FIG. 5 is a flowchart showing the stream management operation.
[0035]
The access control unit 214 receives the specified title and stripe from the reception processing unit 418 when a user instructs to start providing a new service or when a jump to a specified destination is specified during service. Start operation.
First, in response to an instruction from the stream management unit 221, the search processing unit 222 refers to the striping table 213 corresponding to the title, and stores the stream data of the specified stripe from the stripe table 212 indicated by the obtained pointer. The device number of the disk device 211 is searched (step 301).
[0036]
Next, the stream management unit 221 determines whether or not the instruction received from the reception processing unit 418 is a jump request (step 302), and in the case of an affirmative determination, the apparatus number searched in step 301 and the request source The stream number may be passed to the verification processing unit 223.
In response to this, the collation processing unit 223 refers to the disk management table 416 and collates each device number received as a search result with the device number of the disk device 211 corresponding to the request source stream (step 303). Based on the comparison result, the stream management unit 221 determines whether or not it is necessary to change streams (step 304).
[0037]
Here, as described above, when two pieces of stream data are duplicated on the four disk devices 211, in step 301, for example, two device numbers (for example, corresponding to the stripe number Ai) are used. , Device number 1 and device number 2) are retrieved and provided for the processing of step 303.

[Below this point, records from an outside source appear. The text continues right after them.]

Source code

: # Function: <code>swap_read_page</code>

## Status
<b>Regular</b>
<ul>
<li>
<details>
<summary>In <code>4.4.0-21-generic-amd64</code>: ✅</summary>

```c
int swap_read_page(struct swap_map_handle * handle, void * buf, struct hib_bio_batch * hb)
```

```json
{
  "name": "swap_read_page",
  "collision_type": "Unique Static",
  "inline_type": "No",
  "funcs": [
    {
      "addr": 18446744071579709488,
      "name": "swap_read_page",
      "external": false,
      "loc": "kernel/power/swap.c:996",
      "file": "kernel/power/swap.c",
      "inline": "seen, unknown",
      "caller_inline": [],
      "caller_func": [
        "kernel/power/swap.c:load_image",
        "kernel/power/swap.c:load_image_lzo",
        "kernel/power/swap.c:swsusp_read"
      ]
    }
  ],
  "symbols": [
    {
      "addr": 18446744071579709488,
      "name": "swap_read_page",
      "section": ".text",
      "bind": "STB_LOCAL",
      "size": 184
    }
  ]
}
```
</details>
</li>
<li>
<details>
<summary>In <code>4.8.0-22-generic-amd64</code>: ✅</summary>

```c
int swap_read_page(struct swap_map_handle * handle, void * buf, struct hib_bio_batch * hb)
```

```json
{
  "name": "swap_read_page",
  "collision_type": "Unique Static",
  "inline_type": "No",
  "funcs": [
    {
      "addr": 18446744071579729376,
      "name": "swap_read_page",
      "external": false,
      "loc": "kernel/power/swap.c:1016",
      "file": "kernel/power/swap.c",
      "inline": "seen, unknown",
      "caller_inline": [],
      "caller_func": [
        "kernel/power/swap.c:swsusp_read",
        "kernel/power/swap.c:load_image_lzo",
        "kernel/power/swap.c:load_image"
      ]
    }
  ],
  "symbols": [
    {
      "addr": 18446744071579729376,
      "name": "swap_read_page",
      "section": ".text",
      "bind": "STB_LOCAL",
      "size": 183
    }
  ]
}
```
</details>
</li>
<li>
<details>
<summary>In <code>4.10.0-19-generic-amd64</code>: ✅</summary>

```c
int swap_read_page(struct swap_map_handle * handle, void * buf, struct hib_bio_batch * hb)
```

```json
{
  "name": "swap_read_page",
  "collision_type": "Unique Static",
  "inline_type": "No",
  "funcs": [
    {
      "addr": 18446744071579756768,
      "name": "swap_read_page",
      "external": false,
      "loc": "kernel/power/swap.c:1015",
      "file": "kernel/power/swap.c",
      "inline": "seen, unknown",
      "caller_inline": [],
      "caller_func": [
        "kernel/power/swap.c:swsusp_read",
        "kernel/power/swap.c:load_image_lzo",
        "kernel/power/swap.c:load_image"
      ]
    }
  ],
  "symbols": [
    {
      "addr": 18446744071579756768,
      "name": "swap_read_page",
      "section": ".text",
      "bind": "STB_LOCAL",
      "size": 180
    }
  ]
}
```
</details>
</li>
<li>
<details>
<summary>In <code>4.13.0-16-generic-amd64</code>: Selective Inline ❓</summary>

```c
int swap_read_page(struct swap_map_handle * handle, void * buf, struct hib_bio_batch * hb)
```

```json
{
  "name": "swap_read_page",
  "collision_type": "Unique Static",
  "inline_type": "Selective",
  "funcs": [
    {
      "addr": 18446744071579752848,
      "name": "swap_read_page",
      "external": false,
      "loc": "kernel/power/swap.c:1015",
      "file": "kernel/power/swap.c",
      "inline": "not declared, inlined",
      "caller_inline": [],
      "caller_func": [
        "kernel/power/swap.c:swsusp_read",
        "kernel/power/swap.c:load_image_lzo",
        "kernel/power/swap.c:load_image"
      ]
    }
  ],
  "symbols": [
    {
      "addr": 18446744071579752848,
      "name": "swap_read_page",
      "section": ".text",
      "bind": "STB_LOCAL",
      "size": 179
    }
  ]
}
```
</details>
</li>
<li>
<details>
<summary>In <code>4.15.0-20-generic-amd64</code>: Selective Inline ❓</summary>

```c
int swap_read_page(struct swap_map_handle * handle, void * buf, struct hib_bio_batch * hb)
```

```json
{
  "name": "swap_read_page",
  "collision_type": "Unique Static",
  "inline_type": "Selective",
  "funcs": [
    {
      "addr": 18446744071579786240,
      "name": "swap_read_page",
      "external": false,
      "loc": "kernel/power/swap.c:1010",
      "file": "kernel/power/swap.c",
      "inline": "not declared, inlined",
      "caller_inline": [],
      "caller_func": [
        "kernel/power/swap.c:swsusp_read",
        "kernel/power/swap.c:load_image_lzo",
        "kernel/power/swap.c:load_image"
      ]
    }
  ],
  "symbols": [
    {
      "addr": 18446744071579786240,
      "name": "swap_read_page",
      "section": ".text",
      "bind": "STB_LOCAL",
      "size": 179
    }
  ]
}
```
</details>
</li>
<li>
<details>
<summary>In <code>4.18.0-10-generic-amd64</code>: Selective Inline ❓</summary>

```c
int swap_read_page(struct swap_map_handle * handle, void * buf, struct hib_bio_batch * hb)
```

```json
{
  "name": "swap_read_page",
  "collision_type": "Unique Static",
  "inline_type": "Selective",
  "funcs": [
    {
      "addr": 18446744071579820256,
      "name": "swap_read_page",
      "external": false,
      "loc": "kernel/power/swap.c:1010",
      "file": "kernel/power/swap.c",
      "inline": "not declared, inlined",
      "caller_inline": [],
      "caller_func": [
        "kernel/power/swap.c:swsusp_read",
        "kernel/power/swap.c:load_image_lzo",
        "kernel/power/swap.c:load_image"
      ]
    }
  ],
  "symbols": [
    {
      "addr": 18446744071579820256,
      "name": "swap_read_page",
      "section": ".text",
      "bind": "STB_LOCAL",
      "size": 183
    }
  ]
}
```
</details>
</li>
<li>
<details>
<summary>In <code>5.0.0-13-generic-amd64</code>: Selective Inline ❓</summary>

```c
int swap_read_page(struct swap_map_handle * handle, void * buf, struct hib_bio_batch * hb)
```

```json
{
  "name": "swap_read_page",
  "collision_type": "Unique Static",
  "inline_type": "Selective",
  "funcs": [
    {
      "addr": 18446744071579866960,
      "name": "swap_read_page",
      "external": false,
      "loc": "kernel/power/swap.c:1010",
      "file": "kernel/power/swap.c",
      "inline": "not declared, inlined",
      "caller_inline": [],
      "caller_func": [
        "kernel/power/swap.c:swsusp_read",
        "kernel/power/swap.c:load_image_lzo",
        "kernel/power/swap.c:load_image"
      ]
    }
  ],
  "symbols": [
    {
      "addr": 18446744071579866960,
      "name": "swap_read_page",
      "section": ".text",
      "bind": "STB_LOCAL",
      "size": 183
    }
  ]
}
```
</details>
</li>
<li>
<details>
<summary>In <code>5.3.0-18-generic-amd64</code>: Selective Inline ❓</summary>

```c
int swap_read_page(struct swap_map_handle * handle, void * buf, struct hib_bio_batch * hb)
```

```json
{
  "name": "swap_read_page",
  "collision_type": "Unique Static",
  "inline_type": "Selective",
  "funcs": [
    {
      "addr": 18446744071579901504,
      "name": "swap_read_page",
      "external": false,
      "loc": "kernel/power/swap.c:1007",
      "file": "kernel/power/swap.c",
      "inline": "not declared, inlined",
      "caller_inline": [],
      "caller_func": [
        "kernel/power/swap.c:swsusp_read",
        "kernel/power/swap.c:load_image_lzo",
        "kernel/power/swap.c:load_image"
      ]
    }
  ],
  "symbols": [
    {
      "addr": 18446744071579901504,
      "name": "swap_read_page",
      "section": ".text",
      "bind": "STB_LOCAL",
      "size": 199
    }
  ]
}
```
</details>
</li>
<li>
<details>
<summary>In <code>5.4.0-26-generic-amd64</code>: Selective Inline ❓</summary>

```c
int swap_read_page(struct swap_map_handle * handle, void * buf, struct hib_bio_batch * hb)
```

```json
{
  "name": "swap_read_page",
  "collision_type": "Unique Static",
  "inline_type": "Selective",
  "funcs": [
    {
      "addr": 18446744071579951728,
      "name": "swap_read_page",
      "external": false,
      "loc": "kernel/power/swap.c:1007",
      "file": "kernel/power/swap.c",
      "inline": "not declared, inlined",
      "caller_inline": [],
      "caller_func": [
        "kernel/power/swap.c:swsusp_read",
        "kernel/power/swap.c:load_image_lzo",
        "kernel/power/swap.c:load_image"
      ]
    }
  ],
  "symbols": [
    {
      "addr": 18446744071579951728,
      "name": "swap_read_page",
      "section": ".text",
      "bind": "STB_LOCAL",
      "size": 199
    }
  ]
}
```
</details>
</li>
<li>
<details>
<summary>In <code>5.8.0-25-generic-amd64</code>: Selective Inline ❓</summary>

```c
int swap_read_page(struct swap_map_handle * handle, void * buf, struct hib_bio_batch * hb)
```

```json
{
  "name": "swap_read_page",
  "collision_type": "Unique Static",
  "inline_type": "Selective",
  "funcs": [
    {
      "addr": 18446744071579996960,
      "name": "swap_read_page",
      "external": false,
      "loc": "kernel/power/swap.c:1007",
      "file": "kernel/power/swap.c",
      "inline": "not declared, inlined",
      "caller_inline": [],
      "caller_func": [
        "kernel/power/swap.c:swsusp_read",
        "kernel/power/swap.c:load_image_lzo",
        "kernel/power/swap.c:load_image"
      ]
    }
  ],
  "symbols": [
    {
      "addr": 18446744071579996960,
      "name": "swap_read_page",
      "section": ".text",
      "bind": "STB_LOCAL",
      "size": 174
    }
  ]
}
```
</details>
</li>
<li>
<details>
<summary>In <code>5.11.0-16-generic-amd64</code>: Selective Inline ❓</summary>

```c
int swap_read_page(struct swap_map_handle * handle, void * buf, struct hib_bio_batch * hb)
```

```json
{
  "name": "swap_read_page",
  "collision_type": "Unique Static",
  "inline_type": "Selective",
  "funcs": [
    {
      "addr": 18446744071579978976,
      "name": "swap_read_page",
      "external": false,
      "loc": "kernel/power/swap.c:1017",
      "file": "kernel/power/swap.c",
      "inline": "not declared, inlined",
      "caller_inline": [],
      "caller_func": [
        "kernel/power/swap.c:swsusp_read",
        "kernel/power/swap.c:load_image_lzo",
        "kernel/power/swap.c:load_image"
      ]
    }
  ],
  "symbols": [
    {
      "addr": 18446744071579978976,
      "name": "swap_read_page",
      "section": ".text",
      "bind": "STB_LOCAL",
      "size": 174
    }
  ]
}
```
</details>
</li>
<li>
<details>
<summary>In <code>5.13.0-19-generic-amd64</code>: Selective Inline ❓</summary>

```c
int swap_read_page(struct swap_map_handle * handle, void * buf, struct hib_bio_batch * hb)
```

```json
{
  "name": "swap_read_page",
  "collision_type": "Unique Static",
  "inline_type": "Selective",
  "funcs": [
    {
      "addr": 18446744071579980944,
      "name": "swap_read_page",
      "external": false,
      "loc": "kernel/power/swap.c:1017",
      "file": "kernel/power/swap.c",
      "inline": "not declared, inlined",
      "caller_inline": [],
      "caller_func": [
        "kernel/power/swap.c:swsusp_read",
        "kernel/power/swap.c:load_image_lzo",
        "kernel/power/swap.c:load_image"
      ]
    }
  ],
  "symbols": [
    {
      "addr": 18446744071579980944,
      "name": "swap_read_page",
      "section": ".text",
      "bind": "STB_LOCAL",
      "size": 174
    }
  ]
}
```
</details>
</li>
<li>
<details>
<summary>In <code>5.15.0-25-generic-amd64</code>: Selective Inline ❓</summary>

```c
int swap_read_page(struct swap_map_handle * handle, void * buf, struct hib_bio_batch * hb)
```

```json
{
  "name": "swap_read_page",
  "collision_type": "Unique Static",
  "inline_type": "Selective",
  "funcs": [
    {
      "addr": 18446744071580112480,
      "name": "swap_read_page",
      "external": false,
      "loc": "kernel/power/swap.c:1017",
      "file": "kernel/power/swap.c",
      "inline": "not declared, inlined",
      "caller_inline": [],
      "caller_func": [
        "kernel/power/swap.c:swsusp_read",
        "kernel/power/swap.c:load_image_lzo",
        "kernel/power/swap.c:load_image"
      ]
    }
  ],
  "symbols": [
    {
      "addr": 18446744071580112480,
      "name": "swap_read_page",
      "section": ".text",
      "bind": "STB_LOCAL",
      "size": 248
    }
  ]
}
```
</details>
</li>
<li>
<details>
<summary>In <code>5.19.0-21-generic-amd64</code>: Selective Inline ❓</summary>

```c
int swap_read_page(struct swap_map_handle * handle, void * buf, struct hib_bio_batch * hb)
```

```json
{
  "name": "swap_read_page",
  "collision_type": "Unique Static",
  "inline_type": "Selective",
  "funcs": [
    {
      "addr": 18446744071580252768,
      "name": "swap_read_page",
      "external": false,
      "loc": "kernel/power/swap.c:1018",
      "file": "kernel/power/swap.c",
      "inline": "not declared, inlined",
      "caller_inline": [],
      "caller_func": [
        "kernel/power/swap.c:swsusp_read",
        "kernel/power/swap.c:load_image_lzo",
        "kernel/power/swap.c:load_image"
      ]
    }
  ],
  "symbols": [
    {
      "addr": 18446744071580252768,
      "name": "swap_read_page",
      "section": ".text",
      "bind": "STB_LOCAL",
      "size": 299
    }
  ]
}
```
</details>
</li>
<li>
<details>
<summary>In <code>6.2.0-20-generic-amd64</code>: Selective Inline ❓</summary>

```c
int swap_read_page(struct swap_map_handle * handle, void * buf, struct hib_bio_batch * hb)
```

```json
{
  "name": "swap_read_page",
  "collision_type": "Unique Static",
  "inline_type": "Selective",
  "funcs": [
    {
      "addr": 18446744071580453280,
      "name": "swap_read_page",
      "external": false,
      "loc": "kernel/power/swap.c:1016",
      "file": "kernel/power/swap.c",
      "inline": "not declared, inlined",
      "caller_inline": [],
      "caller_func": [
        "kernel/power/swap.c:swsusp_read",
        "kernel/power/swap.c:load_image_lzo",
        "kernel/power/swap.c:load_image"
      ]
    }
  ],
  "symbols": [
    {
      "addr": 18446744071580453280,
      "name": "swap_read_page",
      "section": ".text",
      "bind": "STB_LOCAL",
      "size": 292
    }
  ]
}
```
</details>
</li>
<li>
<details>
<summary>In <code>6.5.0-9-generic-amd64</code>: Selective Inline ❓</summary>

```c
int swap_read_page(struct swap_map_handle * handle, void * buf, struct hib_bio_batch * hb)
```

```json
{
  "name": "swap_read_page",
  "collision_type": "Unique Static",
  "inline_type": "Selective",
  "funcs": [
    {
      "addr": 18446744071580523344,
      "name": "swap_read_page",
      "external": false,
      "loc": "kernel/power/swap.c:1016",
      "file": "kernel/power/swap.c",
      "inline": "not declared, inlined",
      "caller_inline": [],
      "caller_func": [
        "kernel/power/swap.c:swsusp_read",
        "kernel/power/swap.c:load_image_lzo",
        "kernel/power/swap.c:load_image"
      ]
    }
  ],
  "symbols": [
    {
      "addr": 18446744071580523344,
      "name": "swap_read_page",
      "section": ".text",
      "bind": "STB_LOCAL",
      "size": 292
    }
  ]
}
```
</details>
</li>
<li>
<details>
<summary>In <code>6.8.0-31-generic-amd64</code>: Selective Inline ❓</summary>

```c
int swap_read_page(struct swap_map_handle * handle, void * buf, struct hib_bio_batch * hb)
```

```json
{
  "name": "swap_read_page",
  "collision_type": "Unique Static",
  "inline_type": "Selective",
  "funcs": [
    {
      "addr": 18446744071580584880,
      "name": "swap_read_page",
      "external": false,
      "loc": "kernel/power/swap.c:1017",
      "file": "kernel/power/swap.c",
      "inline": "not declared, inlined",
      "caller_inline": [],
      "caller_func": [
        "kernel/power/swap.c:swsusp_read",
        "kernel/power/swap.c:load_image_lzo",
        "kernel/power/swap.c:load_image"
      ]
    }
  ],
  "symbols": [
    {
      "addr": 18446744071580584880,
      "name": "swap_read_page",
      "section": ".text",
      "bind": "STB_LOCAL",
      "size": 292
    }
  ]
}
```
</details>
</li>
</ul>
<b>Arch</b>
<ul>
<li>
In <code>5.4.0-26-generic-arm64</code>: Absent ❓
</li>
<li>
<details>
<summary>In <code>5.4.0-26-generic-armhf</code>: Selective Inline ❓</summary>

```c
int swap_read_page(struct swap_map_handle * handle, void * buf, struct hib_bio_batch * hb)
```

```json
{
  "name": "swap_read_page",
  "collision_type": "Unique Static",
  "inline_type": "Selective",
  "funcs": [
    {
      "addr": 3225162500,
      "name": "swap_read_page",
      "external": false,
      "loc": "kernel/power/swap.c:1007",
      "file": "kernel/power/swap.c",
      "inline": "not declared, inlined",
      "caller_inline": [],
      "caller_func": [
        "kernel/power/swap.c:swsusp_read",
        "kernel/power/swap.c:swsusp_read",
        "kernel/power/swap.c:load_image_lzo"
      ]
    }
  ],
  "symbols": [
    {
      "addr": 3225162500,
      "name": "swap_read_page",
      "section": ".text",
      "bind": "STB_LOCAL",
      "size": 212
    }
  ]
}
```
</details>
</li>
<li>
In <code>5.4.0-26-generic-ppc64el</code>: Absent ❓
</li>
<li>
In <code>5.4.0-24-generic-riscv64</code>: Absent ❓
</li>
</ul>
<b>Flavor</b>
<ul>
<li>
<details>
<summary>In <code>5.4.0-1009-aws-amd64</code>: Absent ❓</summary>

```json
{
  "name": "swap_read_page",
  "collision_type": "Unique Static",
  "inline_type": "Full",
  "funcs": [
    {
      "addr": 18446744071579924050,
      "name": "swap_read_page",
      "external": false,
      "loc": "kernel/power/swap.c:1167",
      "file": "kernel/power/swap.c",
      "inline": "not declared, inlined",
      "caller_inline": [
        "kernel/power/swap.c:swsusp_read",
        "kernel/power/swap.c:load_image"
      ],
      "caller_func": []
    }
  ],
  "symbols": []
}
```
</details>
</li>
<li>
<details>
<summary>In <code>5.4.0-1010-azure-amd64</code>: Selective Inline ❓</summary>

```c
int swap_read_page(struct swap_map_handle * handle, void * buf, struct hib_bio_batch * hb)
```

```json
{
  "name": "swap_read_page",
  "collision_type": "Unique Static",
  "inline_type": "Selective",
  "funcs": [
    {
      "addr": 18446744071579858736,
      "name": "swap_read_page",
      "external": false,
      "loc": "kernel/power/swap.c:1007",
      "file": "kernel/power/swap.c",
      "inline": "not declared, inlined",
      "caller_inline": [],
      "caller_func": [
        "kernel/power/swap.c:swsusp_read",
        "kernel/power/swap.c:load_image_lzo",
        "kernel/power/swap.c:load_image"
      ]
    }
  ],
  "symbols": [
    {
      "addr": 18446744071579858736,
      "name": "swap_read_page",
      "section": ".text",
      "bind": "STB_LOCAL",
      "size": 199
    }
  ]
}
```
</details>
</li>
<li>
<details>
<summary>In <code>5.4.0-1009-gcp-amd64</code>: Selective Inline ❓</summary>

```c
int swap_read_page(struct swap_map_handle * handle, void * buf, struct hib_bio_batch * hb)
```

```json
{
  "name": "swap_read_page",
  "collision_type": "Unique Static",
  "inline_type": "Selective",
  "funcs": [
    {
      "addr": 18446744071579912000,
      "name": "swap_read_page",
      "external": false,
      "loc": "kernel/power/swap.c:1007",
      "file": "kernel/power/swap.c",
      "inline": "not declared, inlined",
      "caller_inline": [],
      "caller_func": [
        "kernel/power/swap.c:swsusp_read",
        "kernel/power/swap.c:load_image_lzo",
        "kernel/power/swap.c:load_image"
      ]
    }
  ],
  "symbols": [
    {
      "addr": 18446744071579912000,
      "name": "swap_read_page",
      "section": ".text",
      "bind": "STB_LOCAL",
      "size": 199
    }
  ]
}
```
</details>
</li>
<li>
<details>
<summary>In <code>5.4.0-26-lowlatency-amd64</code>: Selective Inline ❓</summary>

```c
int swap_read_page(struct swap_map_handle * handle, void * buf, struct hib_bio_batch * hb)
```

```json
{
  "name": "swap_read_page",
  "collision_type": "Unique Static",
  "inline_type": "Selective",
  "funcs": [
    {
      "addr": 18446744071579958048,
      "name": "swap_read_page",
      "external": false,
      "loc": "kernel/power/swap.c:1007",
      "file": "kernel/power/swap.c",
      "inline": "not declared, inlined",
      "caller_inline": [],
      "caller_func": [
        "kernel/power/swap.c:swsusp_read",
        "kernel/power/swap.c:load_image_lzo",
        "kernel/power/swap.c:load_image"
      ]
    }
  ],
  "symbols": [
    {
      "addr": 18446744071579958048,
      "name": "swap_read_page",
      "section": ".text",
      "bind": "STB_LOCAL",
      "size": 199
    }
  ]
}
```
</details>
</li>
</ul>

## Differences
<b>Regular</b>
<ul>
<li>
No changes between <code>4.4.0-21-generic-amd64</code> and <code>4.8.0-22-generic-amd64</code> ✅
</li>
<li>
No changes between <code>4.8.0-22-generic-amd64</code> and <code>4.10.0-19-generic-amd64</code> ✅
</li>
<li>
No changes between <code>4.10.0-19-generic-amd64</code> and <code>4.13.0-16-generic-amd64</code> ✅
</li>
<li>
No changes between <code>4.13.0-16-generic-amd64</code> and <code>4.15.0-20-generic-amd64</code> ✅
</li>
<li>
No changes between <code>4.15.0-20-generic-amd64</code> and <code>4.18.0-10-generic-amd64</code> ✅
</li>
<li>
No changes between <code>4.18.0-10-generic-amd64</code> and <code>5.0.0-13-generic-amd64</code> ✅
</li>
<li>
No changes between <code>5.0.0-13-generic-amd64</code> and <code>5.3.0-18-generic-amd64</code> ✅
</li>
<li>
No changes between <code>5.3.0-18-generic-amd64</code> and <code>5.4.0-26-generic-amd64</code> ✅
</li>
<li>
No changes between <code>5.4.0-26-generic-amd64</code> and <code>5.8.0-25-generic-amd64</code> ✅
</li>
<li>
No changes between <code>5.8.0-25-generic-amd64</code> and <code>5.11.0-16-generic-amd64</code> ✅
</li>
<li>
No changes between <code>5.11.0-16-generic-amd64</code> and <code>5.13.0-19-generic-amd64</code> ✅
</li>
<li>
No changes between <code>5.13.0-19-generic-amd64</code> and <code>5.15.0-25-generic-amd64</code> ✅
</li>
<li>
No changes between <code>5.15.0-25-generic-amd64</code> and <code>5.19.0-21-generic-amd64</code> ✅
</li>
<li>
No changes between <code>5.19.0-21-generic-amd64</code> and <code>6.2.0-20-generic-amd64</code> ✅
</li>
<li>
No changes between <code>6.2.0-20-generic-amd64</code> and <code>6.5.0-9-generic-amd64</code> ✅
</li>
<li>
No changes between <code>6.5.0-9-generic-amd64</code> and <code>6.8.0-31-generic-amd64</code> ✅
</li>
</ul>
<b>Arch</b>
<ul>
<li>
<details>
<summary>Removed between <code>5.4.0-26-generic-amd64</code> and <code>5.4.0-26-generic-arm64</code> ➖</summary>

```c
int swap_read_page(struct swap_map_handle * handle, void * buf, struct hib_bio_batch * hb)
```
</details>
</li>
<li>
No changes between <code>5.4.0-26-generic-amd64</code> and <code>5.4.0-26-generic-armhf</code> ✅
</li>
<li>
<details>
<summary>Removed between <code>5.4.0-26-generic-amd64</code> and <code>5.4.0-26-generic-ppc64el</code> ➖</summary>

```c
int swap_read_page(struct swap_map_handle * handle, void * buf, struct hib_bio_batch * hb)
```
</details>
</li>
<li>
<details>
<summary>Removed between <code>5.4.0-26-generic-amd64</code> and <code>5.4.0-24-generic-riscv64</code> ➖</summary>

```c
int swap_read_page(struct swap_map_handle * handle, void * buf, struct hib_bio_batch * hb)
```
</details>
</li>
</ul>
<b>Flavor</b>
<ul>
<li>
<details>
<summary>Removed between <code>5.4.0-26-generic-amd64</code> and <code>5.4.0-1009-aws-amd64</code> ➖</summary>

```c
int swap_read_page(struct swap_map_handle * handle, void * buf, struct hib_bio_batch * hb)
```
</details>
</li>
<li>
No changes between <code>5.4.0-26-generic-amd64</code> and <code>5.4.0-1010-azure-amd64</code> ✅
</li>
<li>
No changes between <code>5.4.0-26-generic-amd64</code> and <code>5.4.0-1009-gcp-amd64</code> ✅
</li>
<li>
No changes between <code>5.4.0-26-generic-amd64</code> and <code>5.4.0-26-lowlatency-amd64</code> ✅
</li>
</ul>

Therefore, the stream management unit 221 obtains a collation result indicating that the device number corresponding to the disk device 211 accessible by the request source stream matches one of the device numbers obtained in step 301. What is necessary is just to judge that the transfer of a stream is unnecessary.
[0038]
At this time, the stream management unit 221 may instruct the access processing unit 413 to execute the access processing to the designated stripe as it is as a negative determination in step 304 (step 305), and the processing may be terminated.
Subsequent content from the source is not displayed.